When comparing Catholicism and Islam below (whether Sunni or Shi'i) in depth, we will juxtapose a Catholic doctrinal position against either the Qur'an (Islam's sacred scripture) or the Hadith (its traditional spiritual writings). By doing so we find that, even given similarities, there are significant and essential differences between Catholicism and Islam Let's turn to the writings of each faith and see what these material differences are. We will use the following system in comparing and contrasting Catholicism and Islam. "Sura" followed by a number refers to the chapter (one out of 114 total) in the Qur'an where the quotation is found, while "Hadith" followed by a number refers to the place in the collection of Traditions outside of the Qur'an regarding the life and sayings of the prophet Muhammad.
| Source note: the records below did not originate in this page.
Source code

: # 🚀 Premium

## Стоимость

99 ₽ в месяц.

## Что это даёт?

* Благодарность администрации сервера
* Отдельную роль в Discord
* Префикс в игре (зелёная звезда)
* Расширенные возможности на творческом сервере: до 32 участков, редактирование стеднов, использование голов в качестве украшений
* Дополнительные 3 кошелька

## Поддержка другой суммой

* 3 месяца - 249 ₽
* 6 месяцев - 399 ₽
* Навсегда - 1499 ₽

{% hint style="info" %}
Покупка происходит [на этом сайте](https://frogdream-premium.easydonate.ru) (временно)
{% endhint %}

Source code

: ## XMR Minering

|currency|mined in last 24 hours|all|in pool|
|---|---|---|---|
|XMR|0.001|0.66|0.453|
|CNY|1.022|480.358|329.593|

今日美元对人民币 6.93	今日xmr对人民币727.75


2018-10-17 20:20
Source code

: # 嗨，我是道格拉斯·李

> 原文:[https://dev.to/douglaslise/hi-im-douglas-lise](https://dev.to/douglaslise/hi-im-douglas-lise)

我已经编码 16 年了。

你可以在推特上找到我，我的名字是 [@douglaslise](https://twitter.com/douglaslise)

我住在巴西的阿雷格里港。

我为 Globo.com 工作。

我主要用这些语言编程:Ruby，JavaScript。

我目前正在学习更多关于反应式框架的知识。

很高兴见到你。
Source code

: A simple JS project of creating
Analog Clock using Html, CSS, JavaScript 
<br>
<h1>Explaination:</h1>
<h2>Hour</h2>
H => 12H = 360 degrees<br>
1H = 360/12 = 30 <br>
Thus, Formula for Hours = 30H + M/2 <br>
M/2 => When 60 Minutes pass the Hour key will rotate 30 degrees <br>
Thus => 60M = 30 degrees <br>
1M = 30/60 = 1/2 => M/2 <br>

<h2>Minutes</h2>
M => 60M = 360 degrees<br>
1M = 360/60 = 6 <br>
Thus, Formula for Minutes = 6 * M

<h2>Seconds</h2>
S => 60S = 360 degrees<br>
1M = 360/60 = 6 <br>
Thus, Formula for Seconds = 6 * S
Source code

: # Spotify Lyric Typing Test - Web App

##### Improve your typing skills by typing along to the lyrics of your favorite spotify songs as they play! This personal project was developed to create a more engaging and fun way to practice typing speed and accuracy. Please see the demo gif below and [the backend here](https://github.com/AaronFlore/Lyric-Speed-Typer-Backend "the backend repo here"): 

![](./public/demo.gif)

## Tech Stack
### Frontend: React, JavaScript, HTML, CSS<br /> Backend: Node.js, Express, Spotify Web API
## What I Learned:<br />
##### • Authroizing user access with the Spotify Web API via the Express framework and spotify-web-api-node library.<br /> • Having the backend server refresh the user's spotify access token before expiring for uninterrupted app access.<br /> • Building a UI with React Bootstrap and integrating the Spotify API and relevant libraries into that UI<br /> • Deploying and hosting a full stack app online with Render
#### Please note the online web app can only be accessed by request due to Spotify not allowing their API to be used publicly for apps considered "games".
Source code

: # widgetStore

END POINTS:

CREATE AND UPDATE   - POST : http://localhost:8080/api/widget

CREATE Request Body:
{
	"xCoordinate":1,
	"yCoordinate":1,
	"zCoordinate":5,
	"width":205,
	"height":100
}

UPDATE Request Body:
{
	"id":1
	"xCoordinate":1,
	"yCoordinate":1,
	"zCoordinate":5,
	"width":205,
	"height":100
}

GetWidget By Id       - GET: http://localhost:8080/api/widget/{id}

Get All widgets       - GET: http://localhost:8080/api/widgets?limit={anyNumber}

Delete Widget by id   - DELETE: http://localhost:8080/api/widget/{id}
JESUS: (1a) God revealed his nature in Jesus in a way that could be seen and touched (Jn. 20:24-30; 1 Jn. 1-4); (1b) Qur'an Suras 4:157; 5:72-75 Jesus was only a prophet and he did not die on the cross.

(2a) Jesus is the exact representation of God's glory and God's being (Hebrews 1:3); (2b) Jesus Christ is not God and the Holy Spirit is not called God. Hadith: "The Meaning of the Holy Qur'an."

(3a) Jesus will return as king and lord to judge the living and the dead (Rev. 20:11-15); (3b) Jesus will return and judge people by the law of the Qur'an and establish Islam as the true religion (Hadith 4:658; 3:425).

(4a) Jesus died on the cross and took man's sin away (Jn, 1:29; 19:30; 19:40; Acts 13:28-30; (4b) "Peace on me the day I was born, and the day I shall be raised alive! Such was Jesus, son of Mary." (Sura 19:33-34)

(5a) Jesus intercedes for his followers. (Hebrews 7:24-25; (5b) "Let us request someone to intercede for us with our Lord...Jesus will say, I am not fit for this; go to Muhammad." Hadith 8:570.

(6a) Jesus will inflict punishment on those who do not acknowledge God. (2Th. 1:7-8) (6b) "[W]hen the son of Mary descends among you he will judge people by the law of the Qur'an not by the law of the Gospel (Hadith 4:658).

GOD: (1a) Christians believe in one God (Dt. 6:4); (1b) (Sura 5:116.) (Christians believe in God, Jesus, and Mary as three gods.)

(2a) Ananias lied to the Holy Spirit; he lied not to human beings but to God (Acts 5:3-4) (2b) The Holy Spirit is the angel of revelation, Gabriel (Sura 2:253).

(3a) All have sinned and are deprived of the glory of God (Rom 3:213) (3b) Each person is born weak but good and does not need salvation (Sura 4:28)

(4a) Our fellowship is with the Father and with his Son, Jesus Christ (1Jn1:3) (4b) Allah does not have fellowship with human beings

SIN: (1a) Cleanse me from my unknown faults (Ps.19:13) (1b) The Prophet said, If you do not feel ashamed, then do whatever you like (Hadith 4:690.